Additional advanced Elasticsearch settings for large deployments can be configured outside the System Console in the config.json. Please see documentation to learn more.


  1. Elasticsearch uses a standard selection of “stop words” to keep search results relevant. Results for the following words will not be returned:
  • “a”, “an”, “and”, “are”, “as”, “at”, “be”, “but”, “by”, “for”, “if”, “in”, “into”, “is”, “it”, “no”, “not”, “of”, “on”, “or”, “such”, “that”, “the”, “their”, “then”, “there”, “these”, “they”, “this”, “to”, “was”, “will”, “with”
  1. Searching stop words in quotes returns more results than just the searched terms (ticket).
  2. AWS Elasticsearch implementations have a limit of 1000 days of post history that is searchable.

Frequently Asked Questions (FAQ)

Do I need to use Elasticsearch?

The Elasticsearch engine is designed for large Enterprise deployments wanting to run highly efficient database searches in a cluster environment.

Are there any new search features offered with Elasticsearch?

The current implementation of Elasticsearch matches the search features currently available with database search. The Mattermost team is working on extending the Elasticsearch feature set with file name and content search, date filters, and operators and modifiers.

How do I monitor system health of an Elasticsearch server?

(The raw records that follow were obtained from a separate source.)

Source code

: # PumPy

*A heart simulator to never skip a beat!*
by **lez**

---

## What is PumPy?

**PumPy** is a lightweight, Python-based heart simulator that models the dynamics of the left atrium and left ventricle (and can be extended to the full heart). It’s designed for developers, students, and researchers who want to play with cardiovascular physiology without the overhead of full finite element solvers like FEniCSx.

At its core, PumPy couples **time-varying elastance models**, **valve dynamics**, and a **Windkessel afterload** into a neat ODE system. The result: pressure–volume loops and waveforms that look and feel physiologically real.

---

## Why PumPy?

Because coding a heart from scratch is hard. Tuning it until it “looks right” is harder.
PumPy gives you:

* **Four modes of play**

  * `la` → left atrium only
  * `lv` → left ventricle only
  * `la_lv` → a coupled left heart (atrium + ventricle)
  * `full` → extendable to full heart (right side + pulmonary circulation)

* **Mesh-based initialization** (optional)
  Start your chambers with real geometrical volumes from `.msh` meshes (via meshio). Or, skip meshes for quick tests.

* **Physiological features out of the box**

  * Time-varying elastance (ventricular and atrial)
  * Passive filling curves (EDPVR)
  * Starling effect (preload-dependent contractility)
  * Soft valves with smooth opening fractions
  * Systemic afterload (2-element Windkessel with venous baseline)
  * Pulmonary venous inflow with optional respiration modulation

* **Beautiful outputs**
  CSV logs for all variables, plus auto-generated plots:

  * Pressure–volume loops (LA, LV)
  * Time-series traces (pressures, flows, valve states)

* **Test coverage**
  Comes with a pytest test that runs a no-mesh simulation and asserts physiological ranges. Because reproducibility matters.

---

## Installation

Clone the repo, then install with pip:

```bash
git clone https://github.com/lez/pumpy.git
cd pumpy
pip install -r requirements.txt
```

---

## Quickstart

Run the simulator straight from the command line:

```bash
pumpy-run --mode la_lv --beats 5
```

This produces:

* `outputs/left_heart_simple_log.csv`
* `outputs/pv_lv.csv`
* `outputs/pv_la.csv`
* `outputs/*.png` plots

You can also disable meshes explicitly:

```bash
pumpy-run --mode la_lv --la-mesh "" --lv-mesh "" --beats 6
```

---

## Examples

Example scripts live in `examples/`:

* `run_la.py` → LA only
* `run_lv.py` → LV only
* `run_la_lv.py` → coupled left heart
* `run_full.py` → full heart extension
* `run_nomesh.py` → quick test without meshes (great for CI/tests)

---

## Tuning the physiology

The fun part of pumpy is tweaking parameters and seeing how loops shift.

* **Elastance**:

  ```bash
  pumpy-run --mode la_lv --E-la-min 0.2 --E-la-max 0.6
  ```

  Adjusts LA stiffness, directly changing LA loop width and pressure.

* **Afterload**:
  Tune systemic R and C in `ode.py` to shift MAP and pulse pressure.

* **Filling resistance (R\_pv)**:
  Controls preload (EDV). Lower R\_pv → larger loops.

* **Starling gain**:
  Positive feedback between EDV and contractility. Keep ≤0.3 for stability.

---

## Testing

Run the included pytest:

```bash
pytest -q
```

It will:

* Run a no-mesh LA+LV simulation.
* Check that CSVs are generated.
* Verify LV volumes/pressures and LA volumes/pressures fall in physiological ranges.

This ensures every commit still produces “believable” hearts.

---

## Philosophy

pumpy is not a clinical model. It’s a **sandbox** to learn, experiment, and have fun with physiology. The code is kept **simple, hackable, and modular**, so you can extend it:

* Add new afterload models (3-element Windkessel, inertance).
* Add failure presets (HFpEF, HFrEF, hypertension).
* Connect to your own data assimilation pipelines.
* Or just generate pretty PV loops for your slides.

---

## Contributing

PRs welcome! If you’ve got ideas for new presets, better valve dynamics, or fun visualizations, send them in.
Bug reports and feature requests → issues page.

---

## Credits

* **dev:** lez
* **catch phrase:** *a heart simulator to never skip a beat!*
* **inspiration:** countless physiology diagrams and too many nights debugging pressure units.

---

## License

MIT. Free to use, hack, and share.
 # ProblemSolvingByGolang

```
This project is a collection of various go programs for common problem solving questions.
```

You can use this Prometheus exporter to monitor various metrics about Elasticsearch: justwatchcom/elasticsearch_exporter

You may also refer to this excellent article about Elasticsearch performance monitoring. It is not written specifically for Prometheus which Mattermost’s performance monitoring system uses, but has several tips and best practices.

Why does a 25,000 post database take a long time to index in Elasticsearch?

There’s a few possible reasons why it might be slow:

  • Querying the posts out of the database is resource limited (i.e. the machine the database is on is not powerful enough).
  • The Elasticsearch cluster is performance limited (i.e. the machines are not powerful enough).
  • The 25,000 messages are spread out over a long time window, and the BulkIndexingTimeWindowSeconds configuration value is too low for efficient indexing of such a “sparse” database. Optimally the value of that config should be set such that the median number of posts falling within any period of that time in the database is around 700 to 800. The default value is 1 hour, so if you are doing a lot less than 800 posts an hour on average, then the indexing will be much slower in terms of “posts per unit time”. This can be sped up by increasing that time window.

How do I know if an elasticsearch job fails?

Mattermost provides the status of each elasticsearch indexing job in System Console > Environment > Elasticsearch (or System Console > Advanced > Elasticsearch in versions 5.11 and earlier). Here, you can see if the job succeeded or failed, including the details of the error.

Morever, any failures are returned in the server logs. The error log begins with the string Failed job and includes a job_id key/value pair. Elasticsearch job failures are identified with worker name EnterpriseElasticsearchAggregator and EnterpriseElasticsearchIndexer. You can optionally create a script that programmatically queries for such failures and notifies the appropriate system.